What One Small Study Reveals About LLLT For patients With Small Fiber Neuropathy

Although histological evidence of the effectiveness of low-level laser therapy is rather extensive, clinical evidence with well-defined laser parameters is inconsistent. Therefore, we developed a study to assess the efficacy of low-level laser therapy at 635nm with an output intensity of 17.5 mW to promote small fiber nerve regeneration and reduce the symptoms associated with small fiber neuropathy. Recent reports have validated skin biopsy as an accurate method for quantitative assessment of intraepidermal nerve fiber density.57,79 Accordingly, we obtained skin biopsies before and after treatment with low-level laser therapy in order to document nerve regeneration in regions presenting with skin denervation.
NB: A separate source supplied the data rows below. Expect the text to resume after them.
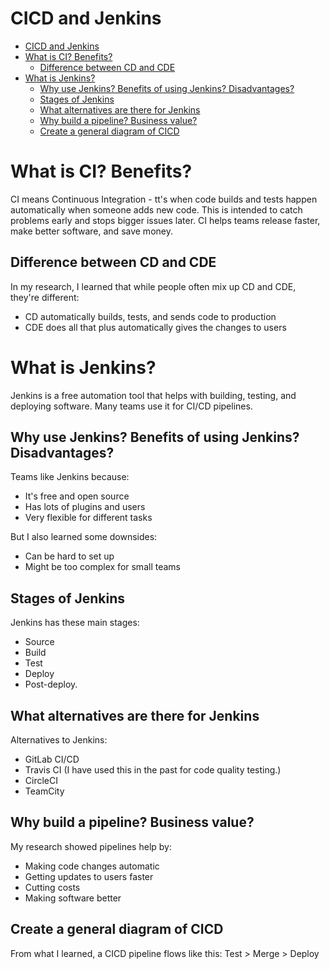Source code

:CICD and Jenkins
================

- [CICD and Jenkins](#cicd-and-jenkins)
- [What is CI? Benefits?](#what-is-ci-benefits)
  - [Difference between CD and CDE](#difference-between-cd-and-cde)
- [What is Jenkins?](#what-is-jenkins)
  - [Why use Jenkins? Benefits of using Jenkins? Disadvantages?](#why-use-jenkins-benefits-of-using-jenkins-disadvantages)
  - [Stages of Jenkins](#stages-of-jenkins)
  - [What alternatives are there for Jenkins](#what-alternatives-are-there-for-jenkins)
  - [Why build a pipeline? Business value?](#why-build-a-pipeline-business-value)
  - [Create a general diagram of CICD](#create-a-general-diagram-of-cicd)

# What is CI? Benefits?

CI means Continuous Integration - tt's when code builds and tests happen automatically when someone adds new code. This is intended to catch problems early and stops bigger issues later. CI helps teams release faster, make better software, and save money.

## Difference between CD and CDE

In my research, I learned that while people often mix up CD and CDE, they're different:
- CD automatically builds, tests, and sends code to production
- CDE does all that plus automatically gives the changes to users

# What is Jenkins?

Jenkins is a free automation tool that helps with building, testing, and deploying software. Many teams use it for CI/CD pipelines.

## Why use Jenkins? Benefits of using Jenkins? Disadvantages?

Teams like Jenkins because:
- It's free and open source
- Has lots of plugins and users
- Very flexible for different tasks

But I also learned some downsides:
- Can be hard to set up
- Might be too complex for small teams

## Stages of Jenkins

Jenkins has these main stages: 
- Source
- Build
- Test
- Deploy
- Post-deploy.

## What alternatives are there for Jenkins

Alternatives to Jenkins:
- GitLab CI/CD
- Travis CI (I have used this in the past for code quality testing.)
- CircleCI
- TeamCity

## Why build a pipeline? Business value?

My research showed pipelines help by:
- Making code changes automatic
- Getting updates to users faster
- Cutting costs
- Making software better

## Create a general diagram of CICD

From what I learned, a CICD pipeline flows like this: 
Test > Merge > Deploy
   Eleven patients diagnosed with small fiber neuropathy via epidermal nerve fiber density testing underwent 12 low-level laser therapy treatments (10 minutes per extremity) three times a week for four weeks. Study participants received treatment from a multiple-diode low-level laser scanning device that emits divergent 635-nm laser light from each diode, generating 17.5mW of output intensity the Erchonia® ML Scanner.

   Study authors directed the diodes at the common peroneal nerve at the fibular neck, the posterior tibial nerve at the medial ankle, the deep peroneal nerve at the dorsum of the foot, the superficial peroneal nerve at the anterolateral ankle and the plantar aspect of the foot. The treatment protocol included epidermal nerve fiber density testing before and after laser treatment.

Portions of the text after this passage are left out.